== ACTION ITEM ==
Provide only the number of lines in the listing that contain the string "https".

== DATA RECORDS ==
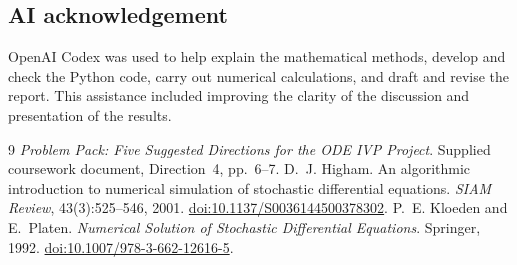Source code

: \documentclass[11pt,a4paper]{article}
\begin{document}
\subsection*{AI acknowledgement}
OpenAI Codex was used to help explain the mathematical methods, develop and check the Python code, carry out numerical calculations, and draft and revise the report. This assistance included improving the clarity of the discussion and presentation of the results.

\begin{thebibliography}{9}
 \emph{Problem Pack: Five Suggested Directions for the ODE IVP Project}.
Supplied coursework document, Direction~4, pp.~6--7.
 D.~J. Higham. An algorithmic introduction to numerical simulation of stochastic differential equations. \emph{SIAM Review}, 43(3):525--546, 2001.
\href{https://doi.org/10.1137/S0036144500378302}{doi:10.1137/S0036144500378302}.
 P.~E. Kloeden and E.~Platen. \emph{Numerical Solution of Stochastic Differential Equations}. Springer, 1992.
\href{https://doi.org/10.1007/978-3-662-12616-5}{doi:10.1007/978-3-662-12616-5}.
\end{thebibliography}

\newpage
\appendix
\end{document}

== TASK ANSWER ==
2